We’re thrilled to have been awarded a share of £1.2 million in funding to take part in MyWorld’s CR&D 2 programme, in partnership with Digital Catapult. We’ll be working with the University of Bristol to pioneer advancements in volumetric video technology and pushing forward capabilities for live performances to be broadcast seamlessly into virtual spaces. Read on as Dr Ollie Feroze, Head of R&D at Condense, delves into the project in more detail.
The volumetric capture rig at Condense's studios in Bristol
Embracing Neural Representations
Earlier this month, we started work on our recently awarded CR&D 2 project, Implicit Neural Representation for Volumetric Video Workflows.
At Condense, we believe neural representations to be a step-change in the fields of computer vision and graphics. Unlike traditional methods that rely on explicit geometric models and high-complexity data formats, neural representations use implicit neural networks to encode 3D models and 2D videos.
This new approach offers significant advantages, including more efficient data representations, enhanced visual quality, superior scalability, and reduced computational complexity.
The goal is to make high-quality volumetric video technology more accessible and scalable, with the potential of transforming the way we deliver immersive content to audiences. We’re really happy to be starting this project to explore how to incorporate this technology into our real-time pipelines.
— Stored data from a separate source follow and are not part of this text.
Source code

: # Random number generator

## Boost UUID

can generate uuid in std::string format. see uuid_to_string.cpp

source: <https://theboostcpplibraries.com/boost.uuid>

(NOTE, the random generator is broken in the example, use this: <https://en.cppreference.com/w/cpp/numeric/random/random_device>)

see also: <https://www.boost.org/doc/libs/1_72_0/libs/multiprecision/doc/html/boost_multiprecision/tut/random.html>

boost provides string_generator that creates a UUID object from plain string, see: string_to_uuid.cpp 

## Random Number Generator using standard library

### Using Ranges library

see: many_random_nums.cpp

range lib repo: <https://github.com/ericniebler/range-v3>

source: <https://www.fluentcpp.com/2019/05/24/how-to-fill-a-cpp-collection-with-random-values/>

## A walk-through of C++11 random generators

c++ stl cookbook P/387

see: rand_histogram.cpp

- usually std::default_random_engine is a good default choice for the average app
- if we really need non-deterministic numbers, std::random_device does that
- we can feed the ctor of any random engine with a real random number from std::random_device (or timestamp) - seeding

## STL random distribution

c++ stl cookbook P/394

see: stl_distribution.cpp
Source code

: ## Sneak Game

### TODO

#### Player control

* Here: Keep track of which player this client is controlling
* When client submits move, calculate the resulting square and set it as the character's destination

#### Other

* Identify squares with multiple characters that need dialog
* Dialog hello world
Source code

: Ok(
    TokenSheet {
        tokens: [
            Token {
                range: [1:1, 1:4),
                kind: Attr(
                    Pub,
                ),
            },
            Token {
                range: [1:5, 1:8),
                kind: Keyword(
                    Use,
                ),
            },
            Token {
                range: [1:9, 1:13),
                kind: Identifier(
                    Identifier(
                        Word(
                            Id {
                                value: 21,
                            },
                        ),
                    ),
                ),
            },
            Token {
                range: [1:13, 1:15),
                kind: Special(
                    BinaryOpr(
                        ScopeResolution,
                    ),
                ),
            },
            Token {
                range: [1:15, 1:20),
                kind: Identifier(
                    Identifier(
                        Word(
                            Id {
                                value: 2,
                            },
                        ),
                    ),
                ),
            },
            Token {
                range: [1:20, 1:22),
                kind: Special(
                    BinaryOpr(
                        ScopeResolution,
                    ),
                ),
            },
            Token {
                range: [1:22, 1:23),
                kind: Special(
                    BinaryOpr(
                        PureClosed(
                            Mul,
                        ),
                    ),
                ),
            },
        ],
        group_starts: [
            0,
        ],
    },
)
Moreover, we get to team up again with the Visual Information laboratory (VI-Lab) at the University of Bristol to do it!
Here’s what we’ll be exploring over the next 12 months.
Data Acquisition and Dataset Creation
At Condense, we have strong links with research institutions, and we really value the open and collaborative processes that universities work under. As part of this project, we will be building and making available a large dataset that will be open to researchers to train and validate their work.
Our team will develop tools for accessing, distributing, and processing this data, ensuring it meets the project's diversity requirements. We will capture data both in studio settings and remote locations to create a comprehensive multi-view video database.
Moving over to the cloud
One of the benefits of neural representations is their compression efficiency. We plan to leverage this to transfer the computationally intensive fusion process (the dynamic creation of 3D meshes and textures) from local hardware to the cloud.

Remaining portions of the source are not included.